--- Problem statement ---
Only text belongs in your copy of the listing below; reproduce it exactly and leave out the pictures.
Top of Task material
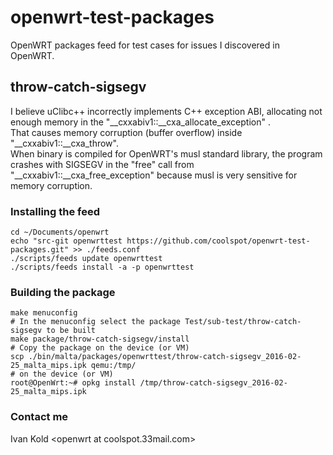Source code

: # openwrt-test-packages
OpenWRT packages feed for test cases for issues I discovered in OpenWRT.

## throw-catch-sigsegv
I believe uClibc++ incorrectly implements C++ exception ABI, allocating not enough memory in the "__cxxabiv1::__cxa_allocate_exception" .  
That causes memory corruption (buffer overflow) inside "__cxxabiv1::__cxa_throw".  
When binary is compiled for OpenWRT's musl standard library, the program crashes with SIGSEGV in the "free" call from "__cxxabiv1::__cxa_free_exception" because musl is very sensitive for memory corruption.

### Installing the feed
```
cd ~/Documents/openwrt
echo "src-git openwrttest https://github.com/coolspot/openwrt-test-packages.git" >> ./feeds.conf
./scripts/feeds update openwrttest
./scripts/feeds install -a -p openwrttest
```

### Building the package
```
make menuconfig
# In the menuconfig select the package Test/sub-test/throw-catch-sigsegv to be built
make package/throw-catch-sigsegv/install
# Copy the package on the device (or VM)
scp ./bin/malta/packages/openwrttest/throw-catch-sigsegv_2016-02-25_malta_mips.ipk qemu:/tmp/
# on the device (or VM)
root@OpenWrt:~# opkg install /tmp/throw-catch-sigsegv_2016-02-25_malta_mips.ipk
```

### Contact me
Ivan Kold \<openwrt at coolspot.33mail.com\>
Bottom of Task material
--- Exercise answer ---
Source code

: # openwrt-test-packages
OpenWRT packages feed for test cases for issues I discovered in OpenWRT.

## throw-catch-sigsegv
I believe uClibc++ incorrectly implements C++ exception ABI, allocating not enough memory in the "__cxxabiv1::__cxa_allocate_exception" .  
That causes memory corruption (buffer overflow) inside "__cxxabiv1::__cxa_throw".  
When binary is compiled for OpenWRT's musl standard library, the program crashes with SIGSEGV in the "free" call from "__cxxabiv1::__cxa_free_exception" because musl is very sensitive for memory corruption.

### Installing the feed
```
cd ~/Documents/openwrt
echo "src-git openwrttest https://github.com/coolspot/openwrt-test-packages.git" >> ./feeds.conf
./scripts/feeds update openwrttest
./scripts/feeds install -a -p openwrttest
```

### Building the package
```
make menuconfig
# In the menuconfig select the package Test/sub-test/throw-catch-sigsegv to be built
make package/throw-catch-sigsegv/install
# Copy the package on the device (or VM)
scp ./bin/malta/packages/openwrttest/throw-catch-sigsegv_2016-02-25_malta_mips.ipk qemu:/tmp/
# on the device (or VM)
root@OpenWrt:~# opkg install /tmp/throw-catch-sigsegv_2016-02-25_malta_mips.ipk
```

### Contact me
Ivan Kold \<openwrt at coolspot.33mail.com\>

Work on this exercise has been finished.